_Task item_. Work out the count of lines in the listing below that include "outer". Give that count alone.

· · ·

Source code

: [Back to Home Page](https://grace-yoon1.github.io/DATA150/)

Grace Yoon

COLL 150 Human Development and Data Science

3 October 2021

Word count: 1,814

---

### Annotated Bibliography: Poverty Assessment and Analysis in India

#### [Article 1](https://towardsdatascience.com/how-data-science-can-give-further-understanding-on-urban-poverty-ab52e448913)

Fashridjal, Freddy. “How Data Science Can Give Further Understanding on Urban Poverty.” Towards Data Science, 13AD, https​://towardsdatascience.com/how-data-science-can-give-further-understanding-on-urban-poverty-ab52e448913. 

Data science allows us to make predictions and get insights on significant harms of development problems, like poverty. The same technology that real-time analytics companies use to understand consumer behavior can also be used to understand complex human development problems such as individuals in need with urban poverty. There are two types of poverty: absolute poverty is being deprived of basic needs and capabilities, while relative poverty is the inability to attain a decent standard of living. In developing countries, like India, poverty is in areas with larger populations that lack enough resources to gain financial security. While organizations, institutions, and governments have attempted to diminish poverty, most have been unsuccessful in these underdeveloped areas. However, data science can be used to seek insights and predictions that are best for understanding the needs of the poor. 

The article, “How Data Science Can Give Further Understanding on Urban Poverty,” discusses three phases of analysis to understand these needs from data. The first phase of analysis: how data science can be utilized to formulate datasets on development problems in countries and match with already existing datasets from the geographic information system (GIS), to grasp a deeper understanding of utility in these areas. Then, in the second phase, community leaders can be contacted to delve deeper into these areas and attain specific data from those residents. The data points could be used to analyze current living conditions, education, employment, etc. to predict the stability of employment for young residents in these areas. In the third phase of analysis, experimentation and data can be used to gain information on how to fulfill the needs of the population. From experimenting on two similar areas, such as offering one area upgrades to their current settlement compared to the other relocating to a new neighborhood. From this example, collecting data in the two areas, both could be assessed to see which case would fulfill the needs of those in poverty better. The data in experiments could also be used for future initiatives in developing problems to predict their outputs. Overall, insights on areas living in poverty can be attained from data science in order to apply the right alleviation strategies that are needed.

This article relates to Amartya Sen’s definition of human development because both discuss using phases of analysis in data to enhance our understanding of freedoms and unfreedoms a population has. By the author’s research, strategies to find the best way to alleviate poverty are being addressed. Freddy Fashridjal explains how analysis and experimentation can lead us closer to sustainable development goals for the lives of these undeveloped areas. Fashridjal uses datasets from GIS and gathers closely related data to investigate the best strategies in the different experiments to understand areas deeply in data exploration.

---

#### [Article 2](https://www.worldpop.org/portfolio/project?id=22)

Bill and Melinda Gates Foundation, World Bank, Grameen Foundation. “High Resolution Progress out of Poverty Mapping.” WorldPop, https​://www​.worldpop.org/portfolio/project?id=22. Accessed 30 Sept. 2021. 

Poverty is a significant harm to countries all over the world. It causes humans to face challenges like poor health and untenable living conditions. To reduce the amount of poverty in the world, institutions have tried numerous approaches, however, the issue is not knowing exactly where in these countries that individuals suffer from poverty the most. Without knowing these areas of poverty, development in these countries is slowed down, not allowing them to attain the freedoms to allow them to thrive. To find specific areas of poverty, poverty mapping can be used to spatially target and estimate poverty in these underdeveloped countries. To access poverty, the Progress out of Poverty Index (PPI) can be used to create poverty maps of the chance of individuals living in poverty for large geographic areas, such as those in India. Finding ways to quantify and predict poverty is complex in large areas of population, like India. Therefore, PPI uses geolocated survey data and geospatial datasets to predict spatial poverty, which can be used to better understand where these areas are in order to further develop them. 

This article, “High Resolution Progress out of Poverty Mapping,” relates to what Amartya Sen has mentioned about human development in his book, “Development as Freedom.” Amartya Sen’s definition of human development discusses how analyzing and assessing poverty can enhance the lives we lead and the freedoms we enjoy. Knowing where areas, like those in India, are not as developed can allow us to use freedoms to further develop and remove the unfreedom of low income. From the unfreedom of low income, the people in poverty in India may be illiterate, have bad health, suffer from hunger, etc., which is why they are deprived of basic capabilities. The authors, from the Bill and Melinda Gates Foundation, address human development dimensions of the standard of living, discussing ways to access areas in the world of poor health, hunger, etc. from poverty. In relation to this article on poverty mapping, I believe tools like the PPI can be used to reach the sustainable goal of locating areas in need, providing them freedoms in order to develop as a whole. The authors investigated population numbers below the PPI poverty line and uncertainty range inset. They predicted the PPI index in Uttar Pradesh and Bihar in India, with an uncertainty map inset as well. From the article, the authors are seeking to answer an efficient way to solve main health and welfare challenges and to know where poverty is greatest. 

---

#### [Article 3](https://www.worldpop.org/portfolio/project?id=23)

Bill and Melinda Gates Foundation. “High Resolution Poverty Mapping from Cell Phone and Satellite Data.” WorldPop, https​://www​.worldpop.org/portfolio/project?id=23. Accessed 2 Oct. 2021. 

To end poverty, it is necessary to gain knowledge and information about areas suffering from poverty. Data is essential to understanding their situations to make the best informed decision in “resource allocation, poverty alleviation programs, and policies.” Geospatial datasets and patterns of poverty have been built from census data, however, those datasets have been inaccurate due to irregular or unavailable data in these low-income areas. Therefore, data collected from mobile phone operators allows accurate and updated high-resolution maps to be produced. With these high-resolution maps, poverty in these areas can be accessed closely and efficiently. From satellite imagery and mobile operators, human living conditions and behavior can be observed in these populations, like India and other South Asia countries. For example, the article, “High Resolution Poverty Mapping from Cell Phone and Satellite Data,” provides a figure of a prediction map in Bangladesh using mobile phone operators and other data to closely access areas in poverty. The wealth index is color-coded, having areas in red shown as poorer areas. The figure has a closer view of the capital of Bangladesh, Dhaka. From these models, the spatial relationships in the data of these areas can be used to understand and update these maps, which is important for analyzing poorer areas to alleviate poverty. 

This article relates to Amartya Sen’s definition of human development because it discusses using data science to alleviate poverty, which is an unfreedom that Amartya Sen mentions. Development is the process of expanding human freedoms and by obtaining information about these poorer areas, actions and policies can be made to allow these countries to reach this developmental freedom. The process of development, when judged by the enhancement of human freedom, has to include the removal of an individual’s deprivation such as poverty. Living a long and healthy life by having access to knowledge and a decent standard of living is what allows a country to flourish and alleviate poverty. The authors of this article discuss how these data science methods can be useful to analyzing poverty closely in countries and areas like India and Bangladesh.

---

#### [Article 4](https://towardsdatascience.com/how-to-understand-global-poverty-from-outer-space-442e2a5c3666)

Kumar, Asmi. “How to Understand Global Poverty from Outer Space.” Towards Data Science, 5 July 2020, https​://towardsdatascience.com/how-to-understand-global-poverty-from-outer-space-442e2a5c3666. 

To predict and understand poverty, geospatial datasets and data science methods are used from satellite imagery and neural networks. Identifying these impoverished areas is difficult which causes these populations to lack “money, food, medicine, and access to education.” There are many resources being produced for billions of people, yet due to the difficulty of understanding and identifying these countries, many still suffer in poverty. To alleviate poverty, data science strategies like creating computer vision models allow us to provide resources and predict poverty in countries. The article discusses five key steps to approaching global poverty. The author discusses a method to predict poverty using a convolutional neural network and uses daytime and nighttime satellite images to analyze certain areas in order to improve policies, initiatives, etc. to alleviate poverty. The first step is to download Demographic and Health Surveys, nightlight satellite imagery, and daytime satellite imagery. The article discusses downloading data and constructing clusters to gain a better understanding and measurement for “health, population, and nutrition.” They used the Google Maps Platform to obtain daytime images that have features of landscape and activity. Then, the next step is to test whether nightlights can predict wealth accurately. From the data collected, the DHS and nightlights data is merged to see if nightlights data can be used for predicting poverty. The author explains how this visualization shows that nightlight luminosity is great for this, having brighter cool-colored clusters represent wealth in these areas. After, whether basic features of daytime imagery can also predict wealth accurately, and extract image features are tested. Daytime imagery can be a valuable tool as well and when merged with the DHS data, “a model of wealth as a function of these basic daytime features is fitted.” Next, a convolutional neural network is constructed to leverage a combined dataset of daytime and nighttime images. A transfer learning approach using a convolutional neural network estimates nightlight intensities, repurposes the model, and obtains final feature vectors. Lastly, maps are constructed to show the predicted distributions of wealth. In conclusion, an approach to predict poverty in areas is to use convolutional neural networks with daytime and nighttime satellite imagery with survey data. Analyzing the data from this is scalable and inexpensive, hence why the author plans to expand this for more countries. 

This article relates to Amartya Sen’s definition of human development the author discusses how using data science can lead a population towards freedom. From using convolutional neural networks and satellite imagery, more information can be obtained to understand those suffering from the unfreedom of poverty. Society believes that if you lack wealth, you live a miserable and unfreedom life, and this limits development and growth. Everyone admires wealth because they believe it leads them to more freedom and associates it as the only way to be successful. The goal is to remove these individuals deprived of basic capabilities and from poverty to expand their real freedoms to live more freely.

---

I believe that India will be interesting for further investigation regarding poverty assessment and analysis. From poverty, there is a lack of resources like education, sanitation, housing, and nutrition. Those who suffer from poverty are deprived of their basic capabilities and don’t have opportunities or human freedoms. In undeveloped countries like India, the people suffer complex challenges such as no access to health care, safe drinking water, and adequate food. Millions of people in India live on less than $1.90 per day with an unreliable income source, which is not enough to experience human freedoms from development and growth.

· · ·

_Task result_. 2